We screened the expression pattern of cell surface proteins in mouse immature retina by using flow cytometer and various antibodies against membrane proteins. Among them, 25 antibodies recognized sub–populations of immature retina, and we examined the proliferation and differentiation abilities of purified those sub–populations of retina by various in vitro assay systems.
Results obtained with SSEA–1 and c–kit positive populations showed that these molecules marked temporally and spatially distinct retinal progenitor subsets. SSEA–1 positive cells are in the peripheral region of retina of the E17 embryo and then dramatically disappeared along with retinal development. SSEA–1 strong positive cells were Ki–67 antigen positive and had prolonged proliferation activities than SSEA–1 negative cells. Moreover, differentiation of SSEA–1 cells into late born retinal subtypes took longer period, suggesting that these cells are at more immature stage than SSEA–1 negative cells. Differential expression of Wnt signal–related genes between SSEA–1 positive and negative subpopulations of retinal cells was revealed, and involvement of Wnt signaling pathway for maintenance of SSEA–1 positive cells was suggested.
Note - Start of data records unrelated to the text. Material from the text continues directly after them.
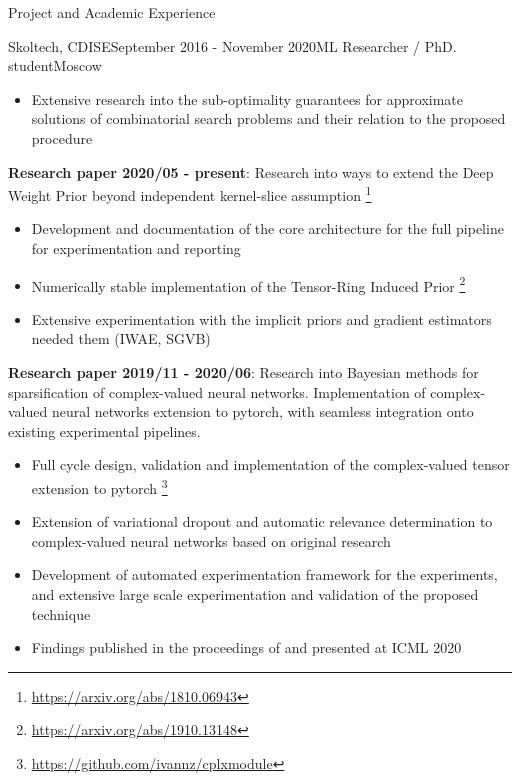 \documentclass{resume} %
\begin{document}
\begin{rSection}{Project and Academic Experience}
\begin{rSubsection}{Skoltech, CDISE}{September 2016 - November 2020}{ML Researcher / PhD. student}{Moscow}
\begin{itemize}
        \item Extensive research into the sub-optimality guarantees for approximate solutions
        of combinatorial search problems and their relation to the proposed procedure
    \end{itemize}

    \medskip
    \item \textbf{Research paper 2020/05 - present}:
    Research into ways to extend the Deep Weight Prior beyond independent kernel-slice assumption%
        \footnote{\url{https://arxiv.org/abs/1810.06943}}
    \begin{itemize}
        \item Development and documentation of the core architecture for the full pipeline for
        experimentation and reporting
        
        \item Numerically stable implementation of the Tensor-Ring Induced Prior%
            \footnote{\url{https://arxiv.org/abs/1910.13148}}
        
        \item Extensive experimentation with the implicit priors and gradient estimators
        needed them (IWAE, SGVB)
    \end{itemize}

    \medskip
    \item \textbf{Research paper 2019/11 - 2020/06}:
    Research into Bayesian methods for sparsification of complex-valued neural networks.
    Implementation of complex-valued neural networks extension to pytorch, with seamless
    integration onto existing experimental pipelines. \begin{itemize}
        \item Full cycle design, validation and implementation of the complex-valued tensor
        extension to pytorch%
            \footnote{\url{https://github.com/ivannz/cplxmodule}}
        
        \item Extension of variational dropout and automatic relevance determination to
        complex-valued neural networks based on original research
        
        \item Development of automated experimentation framework for the experiments, and
        extensive large scale experimentation and validation of the proposed technique
        
        \item Findings published in the proceedings of and presented at ICML 2020
    \end{itemize}


\end{rSubsection}
\end{rSection}
\end{document}
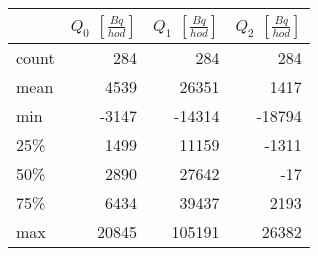 \begin{tabular}{lrrr}
\toprule
{} &  $Q_0$ $\left[\si{\frac{Bq}{hod}}\right]$ &  $Q_1$ $\left[\si{\frac{Bq}{hod}}\right]$ &  $Q_2$ $\left[\si{\frac{Bq}{hod}}\right]$ \\
\midrule
count &                                       284 &                                       284 &                                       284 \\
mean  &                                      4539 &                                     26351 &                                      1417 \\
min   &                                     -3147 &                                    -14314 &                                    -18794 \\
25\%   &                                      1499 &                                     11159 &                                     -1311 \\
50\%   &                                      2890 &                                     27642 &                                       -17 \\
75\%   &                                      6434 &                                     39437 &                                      2193 \\
max   &                                     20845 &                                    105191 &                                     26382 \\
\bottomrule
\end{tabular}
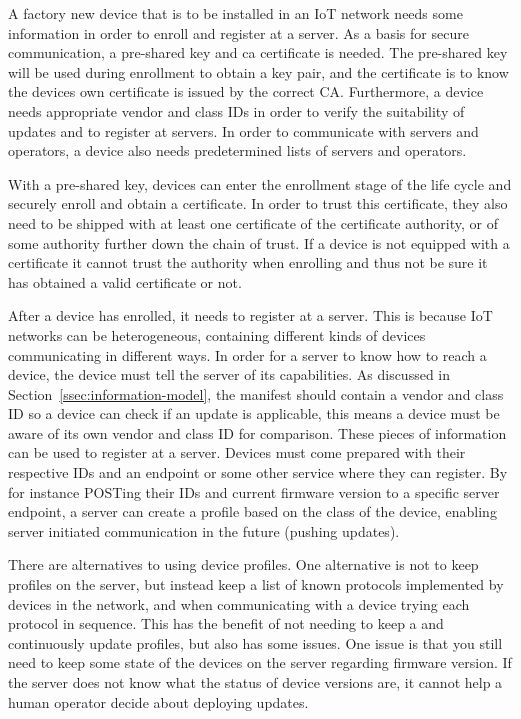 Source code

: \documentclass[0-thesis.tex]{subfiles}
\begin{document}
A factory new device that is to be installed in an IoT network needs some information in
order to enroll and register at a server. As a basis for secure communication, a
pre-shared key and \gls{ca} certificate is needed. The pre-shared key will be used during
enrollment to obtain a key pair, and the certificate is to know the devices own
certificate is issued by the correct CA. Furthermore, a device needs appropriate vendor
and class IDs in order to verify the suitability of updates and to register at servers. In
order to communicate with servers and operators, a device also needs predetermined lists
of servers and operators. 

With a pre-shared key, devices can enter the enrollment stage of the life cycle and
securely enroll and obtain a certificate. In order to trust this certificate, they also
need to be shipped with at least one certificate of the certificate authority, or of some
authority further down the chain of trust. If a device is not equipped with a certificate
it cannot trust the authority when enrolling and thus not be sure it has obtained a valid
certificate or not.

After a device has enrolled, it needs to register at a server. This is because IoT
networks can be heterogeneous, containing different kinds of devices communicating in
different ways. In order for a server to know how to reach a device, the device must tell
the server of its capabilities. As discussed in Section~\ref{ssec:information-model}, the
manifest should contain a vendor and class ID so a device can check if an update is
applicable, this means a device must be aware of its own vendor and class ID for
comparison. These pieces of information can be used to register at a server. Devices must
come prepared with their respective IDs and an endpoint or some other service where they
can register. By for instance POSTing their IDs and current firmware version to a specific
server endpoint, a server can create a profile based on the class of the device, enabling
server initiated communication in the future (pushing updates).

There are alternatives to using device profiles. One alternative is not to keep profiles
on the server, but instead keep a list of known protocols implemented by devices in the
network, and when communicating with a device trying each protocol in sequence. This has
the benefit of not needing to keep a and continuously update profiles, but also has some
issues. One issue is that you still need to keep some state of the devices on the server
regarding firmware version. If the server does not know what the status of device versions
are, it cannot help a human operator decide about deploying updates. 
\end{document}

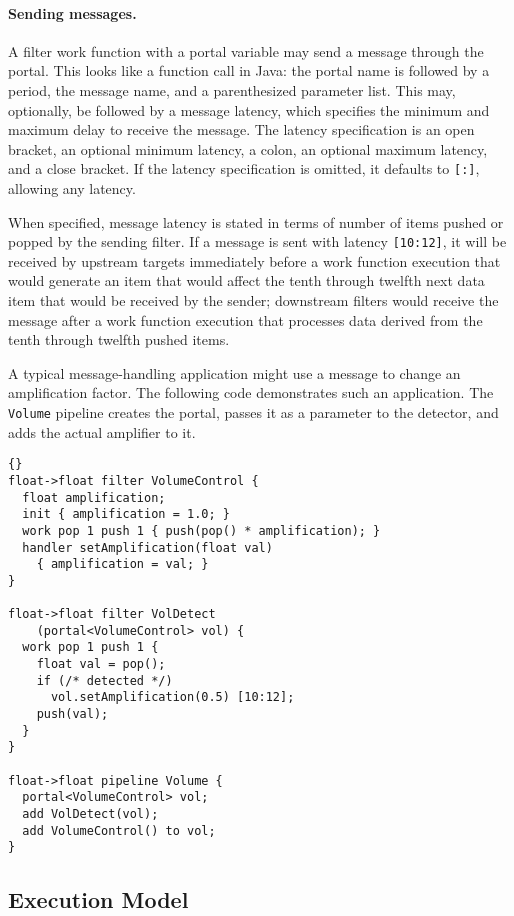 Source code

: \documentclass[11pt]{article}
\begin{document}
\paragraph{Sending messages.}  A filter work function with a portal
variable may send a message through the portal.  This looks like a
function call in Java: the portal name is followed by a period, the
message name, and a parenthesized parameter list.  This may,
optionally, be followed by a message latency, which specifies the
minimum and maximum delay to receive the message.  The latency
specification is an open bracket, an optional minimum latency, a
colon, an optional maximum latency, and a close bracket.  If the
latency specification is omitted, it defaults to \lstinline|[:]|,
allowing any latency.

When specified, message latency is stated in terms of number of items
pushed or popped by the sending filter.  If a message is sent with
latency \lstinline|[10:12]|, it will be received by upstream targets
immediately before a work function execution that would generate an
item that would affect the tenth through twelfth next data item that
would be received by the sender; downstream filters would receive the
message after a work function execution that processes data derived
from the tenth through twelfth pushed items.

A typical message-handling application might use a message to change
an amplification factor.  The following code demonstrates such an
application.  The \lstinline|Volume| pipeline creates the portal,
passes it as a parameter to the detector, and adds the actual
amplifier to it.

\begin{lstlisting}{}
float->float filter VolumeControl {
  float amplification;
  init { amplification = 1.0; }
  work pop 1 push 1 { push(pop() * amplification); }
  handler setAmplification(float val)
    { amplification = val; }
}

float->float filter VolDetect
    (portal<VolumeControl> vol) {
  work pop 1 push 1 {
    float val = pop();
    if (/* detected */)
      vol.setAmplification(0.5) [10:12];
    push(val);
  }
}

float->float pipeline Volume {
  portal<VolumeControl> vol;
  add VolDetect(vol);
  add VolumeControl() to vol;
}
\end{lstlisting}

\subsection{Execution Model}
\end{document}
This observation was in accordance with our in vitro results suggesting the role of Wnt as prevention of premature differentiation of retina. c–kit also labeled a subset of progenitor cells, and c–kit/SSEA–1 double positive cells had more immature characters than single positive cells.
We showed cell surface molecules, c–kit and SSEA–1, as useful tools not only to mark temporally and spatially distinct retinal subpopulations, but also to study the regulation of differentiation of neural retina.